The CDC looked at schools nationally as well as internationally for transmission data. It references an outbreak at a high school in Israel that did not have good ventilation, exempted students from wearing masks and overcrowded classrooms.
Otherwise, transmission occurred in fractional percentages in schools with proper health and safety standards.
The Santa Barbara Unified School District’s on-campus cohorts (a select group of students in academic or athletic programs) have matched the study’s results.
A total of 1,395 students are in academic cohorts; 982 are in athletics, and 395 teachers and staff are on campus. COVID-19 cases have been detected in 77 staff members and 20 students as of Jan. 26. Eight of those cases were transmitted on campus.
The district is still pursuing on-campus learning on a hybrid schedule when allowed by public health officials.
Currently, Santa Barbara County schools are unable to reopen if they haven’t already.
In order for elementary schools to reopen, the county’s case rate must decrease to 25 or fewer COVID-19 cases per 100,000 residents or around 111 daily COVID-19 cases. This is part of Gov. Gavin Newsom’s “Safe Schools for All” plan, which also requires frequent COVID-19 testing and a thorough health and safety plan.
Junior highs and high schools may open campuses when the county maintains red-tier status for at least five days. The case rate for red tier is less than or equal to seven cases per 100,000 residents or just 31 daily cases.
The county’s largest districts, Santa Barbara Unified and Lompoc Unified, have remained in distance learning since last March.

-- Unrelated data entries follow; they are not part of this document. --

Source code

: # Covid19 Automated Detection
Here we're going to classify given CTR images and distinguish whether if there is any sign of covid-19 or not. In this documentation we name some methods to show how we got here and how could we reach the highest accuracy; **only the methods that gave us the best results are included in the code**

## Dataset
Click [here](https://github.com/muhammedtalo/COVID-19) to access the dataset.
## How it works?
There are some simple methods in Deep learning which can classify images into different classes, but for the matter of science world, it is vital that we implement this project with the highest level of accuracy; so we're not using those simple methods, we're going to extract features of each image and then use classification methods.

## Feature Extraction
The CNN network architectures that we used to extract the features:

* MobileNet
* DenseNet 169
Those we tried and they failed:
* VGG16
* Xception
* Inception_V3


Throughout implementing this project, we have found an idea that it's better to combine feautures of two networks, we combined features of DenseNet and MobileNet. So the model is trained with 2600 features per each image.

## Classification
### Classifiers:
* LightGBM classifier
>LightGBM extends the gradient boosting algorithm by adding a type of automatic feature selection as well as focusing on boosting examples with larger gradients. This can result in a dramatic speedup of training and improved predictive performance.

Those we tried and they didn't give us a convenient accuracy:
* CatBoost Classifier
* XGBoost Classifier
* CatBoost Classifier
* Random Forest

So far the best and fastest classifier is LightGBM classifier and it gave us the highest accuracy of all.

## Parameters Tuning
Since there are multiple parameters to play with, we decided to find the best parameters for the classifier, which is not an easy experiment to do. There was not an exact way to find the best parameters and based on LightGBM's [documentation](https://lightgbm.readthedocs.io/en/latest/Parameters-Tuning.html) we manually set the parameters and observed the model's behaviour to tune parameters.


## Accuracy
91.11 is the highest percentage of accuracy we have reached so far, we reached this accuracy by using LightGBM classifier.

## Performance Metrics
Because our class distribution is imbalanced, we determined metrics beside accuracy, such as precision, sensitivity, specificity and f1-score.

“As a district, we are ready and prepared to reopen our elementary sites using a phased-in approach once we hit the 25/100,000 threshold,” Bree Valla, deputy superintendent at Lompoc Unified, told the News-Press. “Our current focus is on ramping up our regular staff testing and finalizing student scheduling.”
Lompoc Unified has submitted its health and safety plan to the state and is waiting for case numbers to drop before making the transition.

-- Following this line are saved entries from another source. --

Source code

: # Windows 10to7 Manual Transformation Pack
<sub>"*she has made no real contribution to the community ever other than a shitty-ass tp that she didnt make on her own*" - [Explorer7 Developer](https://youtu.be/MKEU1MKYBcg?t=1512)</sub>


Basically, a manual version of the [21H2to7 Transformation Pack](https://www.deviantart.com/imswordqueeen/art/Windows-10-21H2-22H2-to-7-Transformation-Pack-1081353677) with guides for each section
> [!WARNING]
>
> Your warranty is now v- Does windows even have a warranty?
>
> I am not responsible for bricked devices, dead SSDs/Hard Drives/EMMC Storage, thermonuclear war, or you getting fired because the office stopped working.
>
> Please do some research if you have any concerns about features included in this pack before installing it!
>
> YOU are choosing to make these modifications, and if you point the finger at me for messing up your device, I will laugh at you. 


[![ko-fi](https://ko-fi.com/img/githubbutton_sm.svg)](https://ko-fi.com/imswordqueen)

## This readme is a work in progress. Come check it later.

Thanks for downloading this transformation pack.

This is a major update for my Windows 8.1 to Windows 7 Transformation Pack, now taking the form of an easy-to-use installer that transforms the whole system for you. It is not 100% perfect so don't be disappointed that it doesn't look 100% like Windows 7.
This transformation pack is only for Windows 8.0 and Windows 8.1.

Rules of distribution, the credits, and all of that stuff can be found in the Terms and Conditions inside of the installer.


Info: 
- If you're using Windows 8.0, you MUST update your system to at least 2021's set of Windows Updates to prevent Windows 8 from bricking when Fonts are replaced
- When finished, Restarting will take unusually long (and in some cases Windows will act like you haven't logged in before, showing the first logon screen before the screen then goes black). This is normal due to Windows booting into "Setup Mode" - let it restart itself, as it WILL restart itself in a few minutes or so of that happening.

Most public districts are also virtual with the exception of Cold Spring, Montecito Union, Los Olivos and Carpinteria Unified elementary schools.
Cold Spring School, an elementary school in Montecito with approximately 180 students, was the first public school in the county to open its campus when it welcomed 90% of its students back Sept. 22 for five days a week.
“Because of our exceptional safety measures and extraordinary team, we have had zero COVID-19 transmissions from in-person learning,” Superintendent/Principal Dr. Amy Alzina told the News-Press.
Cold Spring School hired a larger custodial staff to clean throughout the day, check students’ temperatures with an infra-red monitor before class and installed heating and cooling systems for each classroom.
Students learn outside or in classrooms with windows and doors open. Classrooms range from 12 to 19 students to allow for six feet of distance between kids.
“Everyone on campus has embraced the opportunity to return and take the necessary steps to prevent transmission, which for our staff includes getting a weekly surveillance COVID-19 test,” Dr. Alzina said.
She also focused on making an easy transition between campus and distance learning so students can stay home when they feel unwell but still stay in attendance.
“The Cold Spring School Board was very supportive in our efforts to open school as were the teachers, staff, parents and community. We all rolled up our sleeves to create exceptional outdoor classrooms for our students,” she said.
Cold Spring’s efforts have been lauded by parents and community members hoping for the same for Santa Barbara Unified.
A large obstacle for Santa Barbara Unified is staffing. In the fall, administrators explained to the school board that the number of teachers available prevents the district from pursuing a five-day plan.
Instead, the district centered its protocols on a hybrid learning approach. It recently tested its classrooms’ ventilation with help from district parents that teach science at UCSB.
It is waiting for the community’s case rates to decrease, allowing remaining districts to reopen. The CDC’s Jan. 26 publication suggests community efforts to assist schools.
“Preventing transmission in school settings will require addressing and reducing levels of transmission in the surrounding communities through policies to interrupt transmission,” it said, giving the example of restricting indoor dining.